Roestraete discusses artists’ research in archives and historical collections, often focusing on the overlooked, the left-behind, and forgotten aspects of historical accounts; the ultimate subject of their work, he posits, is the act of remembering. He finds connections to vanguard traditions of resistance and criticality in their “digging up a past everyone else seems in a suspicious rush to leave behind” and offers several motivations for the historical turn that manifests itself after the dissolution of the Soviet Union and the attacks of 9/11: distrust of the grand narratives of traditional history, rejection of the tendency to equate the stockpiling of meta-data with remembrance, attempts to capture aspects of everyday life that have disappeared in the new, post-Soviet Europe, and refusal of neoliberal complacency.

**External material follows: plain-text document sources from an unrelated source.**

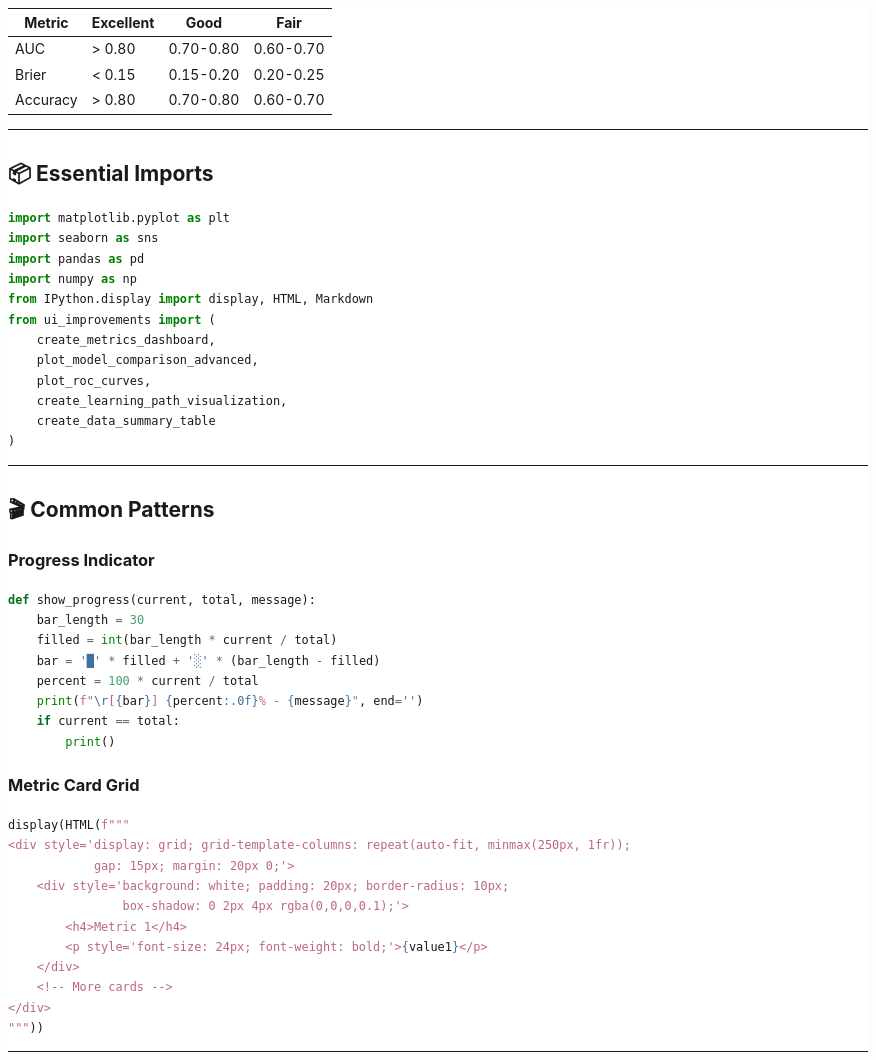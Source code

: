 | Metric | Excellent | Good | Fair |
|--------|-----------|------|------|
| AUC | > 0.80 | 0.70-0.80 | 0.60-0.70 |
| Brier | < 0.15 | 0.15-0.20 | 0.20-0.25 |
| Accuracy | > 0.80 | 0.70-0.80 | 0.60-0.70 |

---

## 📦 Essential Imports

```python
import matplotlib.pyplot as plt
import seaborn as sns
import pandas as pd
import numpy as np
from IPython.display import display, HTML, Markdown
from ui_improvements import (
    create_metrics_dashboard,
    plot_model_comparison_advanced,
    plot_roc_curves,
    create_learning_path_visualization,
    create_data_summary_table
)
```

---

## 🎬 Common Patterns

### Progress Indicator
```python
def show_progress(current, total, message):
    bar_length = 30
    filled = int(bar_length * current / total)
    bar = '█' * filled + '░' * (bar_length - filled)
    percent = 100 * current / total
    print(f"\r[{bar}] {percent:.0f}% - {message}", end='')
    if current == total:
        print()
```

### Metric Card Grid
```python
display(HTML(f"""
<div style='display: grid; grid-template-columns: repeat(auto-fit, minmax(250px, 1fr)); 
            gap: 15px; margin: 20px 0;'>
    <div style='background: white; padding: 20px; border-radius: 10px; 
                box-shadow: 0 2px 4px rgba(0,0,0,0.1);'>
        <h4>Metric 1</h4>
        <p style='font-size: 24px; font-weight: bold;'>{value1}</p>
    </div>
    <!-- More cards -->
</div>
"""))
```

---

The more than 30 European and North American artists in the exhibition include Moyra Davey, Tacita Dean, Stan Douglas, Mark Dion, Cyrpian Gaillard, Gabriel Orozco, Anri Sala, and Hito Steyerl. The catalog includes a page-long essay on each artist followed by several full-color illustrations of works in the exhibition. It was clearly intended to attract detailed notice as an object itself–a distinctive and handsome one. Designed by James Goggin and Scott Reinhard, who variously acknowledge historical book production and cataloging, its colophon might have been written by an obsessive artifact registrar; it lists all the materials and methods of both contents and binding, noting that “the last remaining supplies of PS4885 Olive Green [buckram cloth] in North America wraps the spine and part of the face of the book, and that the endpapers are derived from rock stratigraphy illustrated in a 1955 geology text, which is thoroughly cited. An entire column is devoted to the nine (!) fonts employed, with a brief history of each.
The volume includes four further essays: Bill Brown discusses various differences between archaeologists and artists in examining the relationship between people and material culture; Sophie Berrebi suggests that “when examining the more recent incursions by artists into the field of history…the historiographical ‘critique of the document’ might offer useful suggestions…to interpret works by artists that appropriate forms of document production and presentation to unsettle historical narratives…”; Diedrich Diederichsen looks at post-WWII memorial culture and the “sculptural ideology critique” of a number of recent artists; and Ian Alden Russell addresses the 20th-century rift between art and archaeology, and various artists’ relationship to archaeology since the 1960s. The book lacks bibliography, but the articles are thoroughly footnoted; Roestraete’s contains an entire page of notes facing each page of text.